アパートやマンションを所有し、いよいよ不動産投資を始めると、次に課題となるのは確定申告です。特に初心者が戸惑うポイントのひとつが、経費の正確な計上です。

企業で経理業務に携わるなどしていない限り、経費を計算して申告する場面はなかなかありません。そこで今回は、不動産投資において一般に経費となる科目について紹介します。

不動産投資の期間中に経費となる費用

不動産投資を行っていると、次のように多数の経費が発生します。それぞれの考え方を正確に理解して、正しく申告する必要があります。

  1. 減価償却費
  2. 借入金利息
  3. 管理費
  4. 修繕費
  5. 広告・宣伝費
  6. 通信費
  7. 新聞図書費
  8. 保険料
  9. 租税公課(税金)
  10. その他経費となる費用

それぞれの経費について、順番に解説していきます。

1. 減価償却費

減価償却費は、一般的に多額の経費計上につながる科目のひとつです。不動産のうち建物の部分は、経年劣化により価値が目減りする資産とみなされています。このような資産は、資産価値の一定割合を費用計上することにより、帳簿上の資産価値を減らしていく処理が必要です。このときに計上する費用が減価償却費となります。

減価償却期間が終了していない物件の場合「1年あたりの減価償却額=取得価格÷償却年数」で計算されます。償却年数の考え方は、以下の記事も参考にしてください。

不動産投資の減価償却費とは?仕組みや節税になる理由を解説

木造の築古アパートの場合、最短4年で減価償却できるため、1年間で数百万円以上の経費を計上できる場合もあります。減価償却費は、実際に現金支出を伴うことなく、所得にかかる所得税・住民税を圧縮する効果があります。そのため、しばしば節税を行う時に着目される科目です。

2. 借入金利息

ローン返済のうち、利息部分については経費計上ができます。債務の返済金は「経費」ではないため、元本部分は経費になりません。金利支払いについては、不動産経営の一環で行っているローン借入れの必要経費とみなされます。ただし、その年の所得が赤字の場合は、土地部分の返済に対する金利は経費になりません。

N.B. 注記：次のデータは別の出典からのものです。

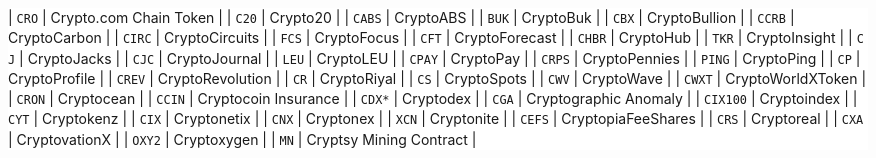 | `CRO` | Crypto.com Chain Token |
| `C20` | Crypto20 |
| `CABS` | CryptoABS |
| `BUK` | CryptoBuk |
| `CBX` | CryptoBullion |
| `CCRB` | CryptoCarbon |
| `CIRC` | CryptoCircuits |
| `FCS` | CryptoFocus |
| `CFT` | CryptoForecast |
| `CHBR` | CryptoHub |
| `TKR` | CryptoInsight |
| `CJ` | CryptoJacks |
| `CJC` | CryptoJournal |
| `LEU` | CryptoLEU |
| `CPAY` | CryptoPay |
| `CRPS` | CryptoPennies |
| `PING` | CryptoPing |
| `CP` | CryptoProfile |
| `CREV` | CryptoRevolution |
| `CR` | CryptoRiyal |
| `CS` | CryptoSpots |
| `CWV` | CryptoWave |
| `CWXT` | CryptoWorldXToken |
| `CRON` | Cryptocean |
| `CCIN` | Cryptocoin Insurance |
| `CDX*` | Cryptodex |
| `CGA` | Cryptographic Anomaly |
| `CIX100` | Cryptoindex |
| `CYT` | Cryptokenz |
| `CIX` | Cryptonetix |
| `CNX` | Cryptonex |
| `XCN` | Cryptonite |
| `CEFS` | CryptopiaFeeShares |
| `CRS` | Cryptoreal |
| `CXA` | CryptovationX |
| `OXY2` | Cryptoxygen |
| `MN` | Cryptsy Mining Contract |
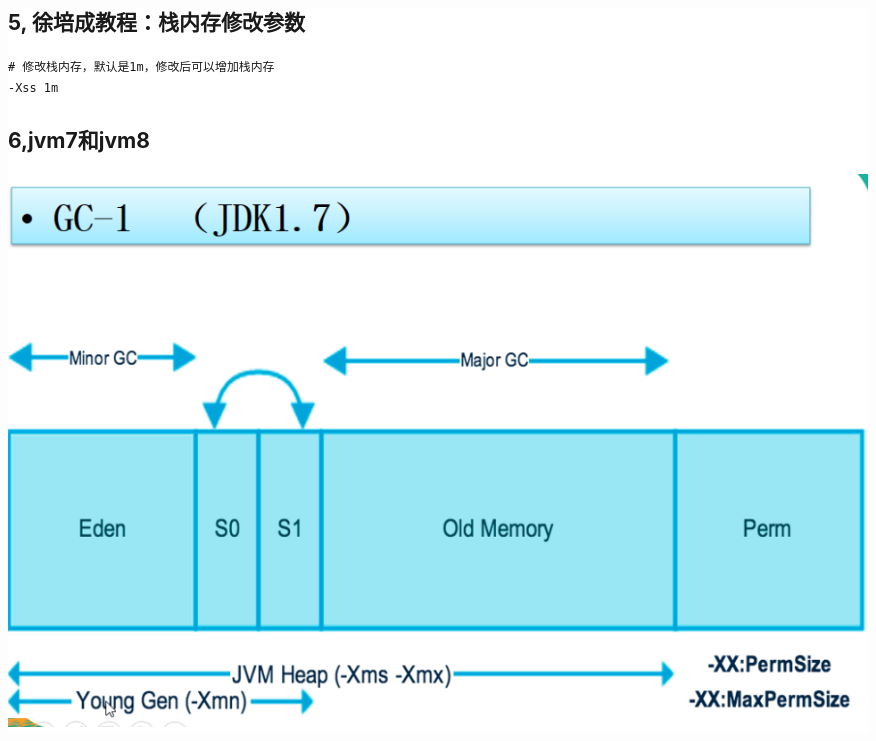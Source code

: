##  5,  徐培成教程：栈内存修改参数

```shell
# 修改栈内存，默认是1m，修改后可以增加栈内存
-Xss 1m
```







## 6,jvm7和jvm8

![image-20190805214143016](assets/image-20190805214143016.png)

正確に経費を計上するためには、返済額を元本・金利に分けて、さらに土地・建物の借入割合を計算する必要があります。金融機関の返済予定表と売買契約書など、土地・建物の割合がわかる書類を手元においておきましょう。

3. 管理費

物件管理に要したコストは、基本的に経費として計上できます。不動産投資を行う場合、物件管理は管理会社に一任するのが一般的で、投資家は毎月の管理手数料を負担します。この場合は、管理手数料を経費計上することになります。

管理手数料の水準は、管理会社から発行される収支明細などで確認できます。もし、収支明細が支給されない場合には、手数料の支払いを示す領収書を残しておきましょう。

4. 修繕費

建物や敷地内の外構の劣化を補修するための修繕費は、一般に経費として計上されます。基本的には、支払いタイミングではなく、修繕が完了された年を基準に経費計上します。年末の施工で、支払いが年をまたぐ場合などには、注意が必要です。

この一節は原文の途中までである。